Puns are the higher form of humor. YAY


----------



## Sa967St (Aug 28, 2010)

r_517 said:


> i made myself a 1x1x1 key ring last year
> 
> a bit crude though


I made 1x1x1 earrings out of keychain corner cubies last year.


----------



## Hadley4000 (Aug 28, 2010)

A fully functional 1x1x1 is possible. I had a discussion with Chris Tran(4chan) about it. There really is a way.


----------



## XXGeneration (Aug 28, 2010)

It's a pretty easy puzzle.


----------



## Lorken (Aug 29, 2010)

Ok, I get the point, it was a pretty stupid question, what I was trying to get at was, What do you do with it? is it only just a novelty cube or is there something people do with them?


----------



## Chapuunka (Aug 29, 2010)

Lorken said:


> Ok, I get the point, it was a pretty stupid question, what I was trying to get at was, What do you do with it? is it only just a novelty cube or is there something people do with them?

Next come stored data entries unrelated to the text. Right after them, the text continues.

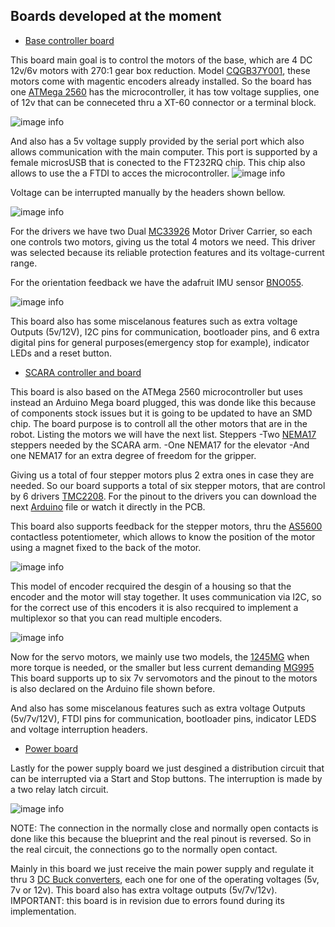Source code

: ## Boards developed at the moment

- [Base controller board](https://oshwlab.com/joseacisnerosm1/homebase-atmega2560)

This board main goal is to control the motors of the base, which are 4 DC 12v/6v motors with 270:1 gear box reduction. Model [CQGB37Y001](http://www.cqrobot.wiki/index.php/Metal_DC_Geared_Motor_w/Encoder_CQGB37Y001), these motors come with magentic encoders already installed.
So the board has one [ATMega 2560](https://ww1.microchip.com/downloads/en/devicedoc/atmel-2549-8-bit-avr-microcontroller-atmega640-1280-1281-2560-2561_datasheet.pdf) has the microcontroller, it has tow voltage supplies, one of 12v that can be conneceted thru a XT-60 connector or a terminal block.

![image info](/assets/home/HomeElectronicsControl/BaseConector.png)

And also has a 5v voltage supply provided by the serial port which also allows communication with the main computer. This port is supported by a female microsUSB that is conected to the FT232RQ chip. This chip also allows to use the a FTDI to acces the microcontroller.
![image info](/assets/home/HomeElectronicsControl/BaseCommunication.png)

Voltage can be interrupted manually by the headers shown bellow.

![image info](/assets/home/HomeElectronicsControl/BaseInterruptors.png)

For the drivers we have two Dual [MC33926](https://www.pololu.com/product/1213) Motor Driver Carrier, so each one controls two motors, giving us the total 4 motors we need. This driver was selected because its reliable protection features and its voltage-current range. 

For the orientation feedback we have the adafruit IMU sensor [BNO055](https://learn.adafruit.com/adafruit-bno055-absolute-orientation-sensor/overview).

![image info](/assets/home/HomeElectronicsControl/BaseIMU.png)


This board also has some miscelanous features such as extra voltage Outputs (5v/12V), I2C pins for communication, bootloader pins, and 6 extra digital pins for general purposes(emergency stop for example), indicator LEDs and a reset button.


- [SCARA controller and board](https://easyeda.com/a00831510/brazo_home_arduinomega)

This board is also based on the ATMega 2560 microcontroller but uses instead an Arduino Mega board plugged, this was donde like this because of components stock issues but it is going to be updated to have an SMD chip.
The board purpose is to controll all the other motors that are in the robot. Listing the motors we will have the next list.
Steppers
-Two [NEMA17](https://www.cytron.io/p-nema-17hs4401-bipolar-stepper-motor) steppers needed by the SCARA arm.
-One NEMA17 for the elevator
-And one NEMA17 for an extra degree of freedom for the gripper.

Giving us a total of four stepper motors plus 2 extra ones in case they are needed. So our board supports a total of six stepper motors, that are control by 6 drivers [TMC2208](https://www.trinamic.com/products/integrated-circuits/details/tmc2208-la/).
For the pinout to the drivers you can download the next [Arduino](stepperPruebas.ino) file or watch it directly in the PCB.

This board also supports feedback for the stepper motors, thru the [AS5600](https://pdf1.alldatasheet.com/datasheet-pdf/view/621657/AMSCO/AS5600.html) contactless potentiometer, which allows to know the position of the motor using a magnet fixed to the back of the motor. 

![image info](/assets/home/HomeElectronicsControl/NEMAS.png)


This model of encoder recquired the desgin of a housing so that the encoder and the motor will stay together. It uses communication via I2C, so for the correct use of this encoders it is also recquired to implement a multiplexor so that you can read multiple encoders. 

![image info](/assets/home/HomeElectronicsControl/Encoders.png)

Now for the servo motors, we mainly use two models, the [1245MG](https://www.pololu.com/file/0J706/HD-1235MG.pdf) when more torque is needed, or the smaller but less current demanding [MG995](https://pdf1.alldatasheet.com/datasheet-pdf/view/1132435/ETC2/MG995.html)
This board supports up to six 7v servomotors and the pinout to the motors is also declared on the Arduino file shown before.

And also has some miscelanous features such as extra voltage Outputs (5v/7v/12V), FTDI pins for communication, bootloader pins, indicator LEDS and voltage interruption headers.


- [Power board](https://oshwlab.com/a00830708/placaalimentacioncopia)

Lastly for the power supply board we just desgined a distribution circuit that can be interrupted via a Start and Stop buttons. The interruption is made by a two relay latch circuit.

![image info](/assets/home/HomeElectronicsControl/Powe1.png)

NOTE: The connection in the normally close and normally open  contacts is done like this because the blueprint and the real pinout is reversed. So in the real circuit, the connections go to the normally open contact.

Mainly in this board we just receive the main power supply and regulate it thru 3 [DC Buck converters](https://rees52.com/300w-dc-buck-converter-power-module-output-adjustable-20a-max-dc-dc-6-40v-step-down-to-12-36v-rs1831-2306-buck-converter/), each one for one of the operating voltages (5v, 7v or 12v). This board also has extra voltage outputs (5v/7v/12v).
 IMPORTANT: this board is in revision due to errors found during its implementation.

The oh-so-controversial color neutral game. Or giving your non-cuber friends the confidence of being able to solve it.


----------



## Whyusosrs? (Aug 29, 2010)

I like sitting there and turning it. When people ask I say I'm trying to solve it and ask if they could be quiet please. If they keep watching get angry at it and then they will ask if they could try it. Hand it to them and watch them stare at it in confusement.


----------



## Andrew Ricci (Aug 29, 2010)

Sa967St said:


> r_517 said:
> 
> 
> > i made myself a 1x1x1 key ring last year
> ...



 

That is so win.


----------